Freiheit der Wissen­schaft?

Wie sollte das Verhältnis von Ökonomie, Politik und Wissenschaft zueinander beschaffen sein? Sowohl das posaunenbäckige Credo von der Freiheit der Wissenschaft als auch das pragmatische Wissenschaftsmodell von Jürgen Habermas postulieren eine relative Autonomie der Wissenschaft. Das soll einen wechselseitigen Lernprozess zwischen Ökonomie, Politik, Wissenschaft und Zivilgesellschaft ermöglichen.

Die Distanz der Wissenschaft ist die Voraussetzung für die wirkliche Veränderung der Praxis. Nicht auf dem Schoß der Praxis zu sitzen und das geneigte Ohr der Mächtigen zu erreichen, ist die grundgesetzlich geschützte Wissenschaftsfreiheit, sondern die Distanz, die erst die Freiheit zur Wahrheitsfindung und Urteilsfähigkeit schafft.

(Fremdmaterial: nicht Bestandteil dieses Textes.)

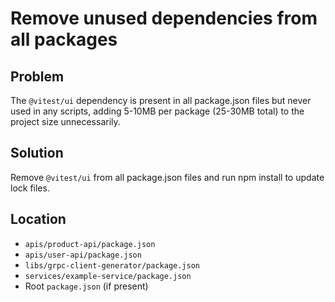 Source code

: # Remove unused dependencies from all packages

## Problem

The `@vitest/ui` dependency is present in all package.json files but never used in any scripts, adding 5-10MB per package (25-30MB total) to the project size unnecessarily.

## Solution

Remove `@vitest/ui` from all package.json files and run npm install to update lock files.

## Location

- `apis/product-api/package.json`
- `apis/user-api/package.json`
- `libs/grpc-client-generator/package.json`
- `services/example-service/package.json`
- Root `package.json` (if present)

Die Praxis ist jedoch widersprüchlich und unübersichtlich: Wer ist dafür verantwortlich, dass die Universitäten fast nur noch mit neoklassischen wirtschaftswissenschaftlichen und betriebswirtschaftlichen Fachausrichtungen ausgestattet sind – und andere theoretische Ansätze (Keynesianismus, Solidarische Ökonomie, Marxismus, Wirtschaftsethik u. a.) weitgehend fehlen? Es müsste ein Beben durch die Gesellschaft gehen, wenn die Folgeschäden solch ökonomistischen Denkens in den Finanzmarktkrisen zu besichtigen sind. Wer kontrolliert eigentlich die tausende von An-Instituten, die unter der Flagge von Wissenschaft und Praxis an den Universitäten oft im Dunkeln segeln? Sie repräsentieren überwiegend die Interessen der Praxis. Wer bestimmt über die gesamtgesellschaftlichen Veränderungen und ihre notwendigen wissenschaftlichen Bearbeitungsversuche? Und wer darf in der Republik darüber bestimmen, welche Lehrstühle mit welchen Personen und welchen Ausrichtungen besetzt werden? Und wer hat das wirkliche Sagen bei ca. tausend Stiftungsprofessuren, die von wohlwollenden Stiftern, mächtigen Industrie- und Dienstleistungsunternehmen oder Kulturschaffenden gesponsort werden? Keine Frage: Insgesamt fluten eher ökonomische Interessen die Wissenschaft bis zu der vermeintlichen Ökonomisierung durch Bachelor- und Master-Studiengänge.